A hybrid approach for enhancing pseudo-labeling in medical images through pseudo-label refinement
Bibliographic record
Abstract
Segmentation of medical images is critical for the evaluation, diagnosis, and treatment of various medical conditions. While deep learning-based approaches are the dominant methodology, they rely heavily on abundant labeled data and face significant challenges when data is limited. Semi-supervised learning methods mitigate this issue but there are still some challenges associated with them. Additionally, these approaches can be improved specifically for medical images considering their unique properties (e.g., smooth boundaries). In this work, we adapt and enhance the well-established pseudo-labeling approach specifically for medical image segmentation. Our exploration consists of modifying the network's loss function, pruning the pseudo-labels, and refining pseudo-labels by integrating traditional image processing methods with semi-supervised learning. This integration enables traditional segmentation techniques to complement deep semi-supervised methods, particularly in capturing fine edges where deep models often struggle. It also incorporates the smoothness of the edges in the segmentation and achieves a balance between deep learning and traditional methods through tunable parameters. Moreover, to address the problem of noisy or unreliable pseudo-labels, we utilize uncertainty-based pixel-level and image-level pruning of the pseudo-labels using a specific loss function, thereby improving the accuracy and robustness of the segmentation. We evaluated our approach on three different datasets from two imaging modalities (CT and MRI) and demonstrated its superior performance, highlighting its accuracy and robustness in the presence of limited labeled data.
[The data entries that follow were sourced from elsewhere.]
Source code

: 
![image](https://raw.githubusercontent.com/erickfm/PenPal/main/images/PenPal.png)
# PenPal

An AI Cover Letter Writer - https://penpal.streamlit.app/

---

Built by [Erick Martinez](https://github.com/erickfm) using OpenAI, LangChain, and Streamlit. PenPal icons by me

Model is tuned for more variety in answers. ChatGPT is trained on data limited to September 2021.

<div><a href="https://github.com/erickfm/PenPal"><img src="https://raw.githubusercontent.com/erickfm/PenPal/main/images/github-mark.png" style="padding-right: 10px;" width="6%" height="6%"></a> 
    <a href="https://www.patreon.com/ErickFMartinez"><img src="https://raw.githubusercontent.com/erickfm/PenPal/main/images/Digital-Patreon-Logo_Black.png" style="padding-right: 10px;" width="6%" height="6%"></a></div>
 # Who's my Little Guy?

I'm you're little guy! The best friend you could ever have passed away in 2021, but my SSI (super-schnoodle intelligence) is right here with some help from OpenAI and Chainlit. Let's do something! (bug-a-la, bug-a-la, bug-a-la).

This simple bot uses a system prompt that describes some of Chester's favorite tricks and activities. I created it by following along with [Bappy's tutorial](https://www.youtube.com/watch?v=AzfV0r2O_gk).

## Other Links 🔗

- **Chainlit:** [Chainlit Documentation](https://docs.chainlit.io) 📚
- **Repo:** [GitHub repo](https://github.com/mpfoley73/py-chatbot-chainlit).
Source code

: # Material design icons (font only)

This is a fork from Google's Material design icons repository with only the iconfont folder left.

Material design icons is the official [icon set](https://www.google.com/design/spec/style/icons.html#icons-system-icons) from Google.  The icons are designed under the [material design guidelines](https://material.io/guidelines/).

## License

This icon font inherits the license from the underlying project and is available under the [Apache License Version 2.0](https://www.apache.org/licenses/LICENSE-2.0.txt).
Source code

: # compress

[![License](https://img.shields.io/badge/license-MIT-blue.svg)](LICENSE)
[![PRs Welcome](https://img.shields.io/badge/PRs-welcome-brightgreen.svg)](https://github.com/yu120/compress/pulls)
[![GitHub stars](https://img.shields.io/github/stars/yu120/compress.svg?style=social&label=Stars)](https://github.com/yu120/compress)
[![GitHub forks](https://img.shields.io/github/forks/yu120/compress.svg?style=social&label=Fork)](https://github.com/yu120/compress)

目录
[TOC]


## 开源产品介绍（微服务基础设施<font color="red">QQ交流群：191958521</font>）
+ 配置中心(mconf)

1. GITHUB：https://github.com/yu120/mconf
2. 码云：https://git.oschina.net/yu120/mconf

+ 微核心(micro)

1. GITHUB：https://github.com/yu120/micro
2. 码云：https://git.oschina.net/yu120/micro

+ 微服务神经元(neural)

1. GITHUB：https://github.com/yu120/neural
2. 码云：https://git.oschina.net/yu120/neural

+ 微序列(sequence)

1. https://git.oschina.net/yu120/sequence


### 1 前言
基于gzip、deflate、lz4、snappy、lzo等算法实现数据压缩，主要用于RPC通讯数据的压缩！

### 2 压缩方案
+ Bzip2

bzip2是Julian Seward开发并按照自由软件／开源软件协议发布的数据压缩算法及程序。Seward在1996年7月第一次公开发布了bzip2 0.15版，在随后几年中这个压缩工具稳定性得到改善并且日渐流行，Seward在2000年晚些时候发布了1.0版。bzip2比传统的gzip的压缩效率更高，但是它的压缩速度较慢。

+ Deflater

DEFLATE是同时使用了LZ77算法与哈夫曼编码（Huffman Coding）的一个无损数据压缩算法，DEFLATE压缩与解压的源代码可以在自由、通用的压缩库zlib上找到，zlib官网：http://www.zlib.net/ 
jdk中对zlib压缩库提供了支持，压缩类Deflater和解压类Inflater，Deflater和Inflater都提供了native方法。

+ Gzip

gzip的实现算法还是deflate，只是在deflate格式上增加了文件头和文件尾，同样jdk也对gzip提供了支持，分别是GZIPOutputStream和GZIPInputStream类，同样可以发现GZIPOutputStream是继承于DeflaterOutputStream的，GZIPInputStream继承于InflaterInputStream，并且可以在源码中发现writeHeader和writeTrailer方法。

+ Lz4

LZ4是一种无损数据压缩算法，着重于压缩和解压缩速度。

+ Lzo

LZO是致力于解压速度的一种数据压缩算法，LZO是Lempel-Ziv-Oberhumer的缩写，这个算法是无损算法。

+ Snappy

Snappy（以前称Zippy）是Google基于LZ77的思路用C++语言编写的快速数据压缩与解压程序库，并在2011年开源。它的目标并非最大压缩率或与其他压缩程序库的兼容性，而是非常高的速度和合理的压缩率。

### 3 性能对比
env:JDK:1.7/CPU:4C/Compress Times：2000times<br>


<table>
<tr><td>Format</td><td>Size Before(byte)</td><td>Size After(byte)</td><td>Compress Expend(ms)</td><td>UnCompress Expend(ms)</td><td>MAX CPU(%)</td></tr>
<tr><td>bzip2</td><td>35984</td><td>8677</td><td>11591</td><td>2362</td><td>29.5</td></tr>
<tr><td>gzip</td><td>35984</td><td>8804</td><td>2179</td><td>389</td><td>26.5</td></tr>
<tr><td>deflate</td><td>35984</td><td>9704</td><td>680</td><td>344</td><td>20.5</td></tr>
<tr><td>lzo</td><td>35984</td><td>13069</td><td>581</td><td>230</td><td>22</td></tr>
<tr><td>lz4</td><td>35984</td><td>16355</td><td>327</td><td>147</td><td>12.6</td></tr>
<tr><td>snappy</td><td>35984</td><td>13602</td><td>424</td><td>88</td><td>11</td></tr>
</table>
With only 15% of the labeled data, on the Sunnybrook Cardiac dataset, our approaches increased endocardium segmentation accuracy from 82.1% to 87.5%, and epicardium segmentation from 82.5% to 86.7%. On the COVID-19 CT lung and infection segmentation dataset, our approach improved left lung segmentation accuracy from 72.5% to 79.3%, and right lung segmentation from 75.8% to 81.6% when using only 15% of labeled data. On the Automated Cardiac Diagnostic Challenge dataset, with just 10% of labeled data, our approach increased endocardium segmentation from 91% to 93.7%, myocardium from 69.8% to 74.5%, and right ventricle from 76.7% to 82.1%. Our codes will be published in https://github.com/behnam-rahmati .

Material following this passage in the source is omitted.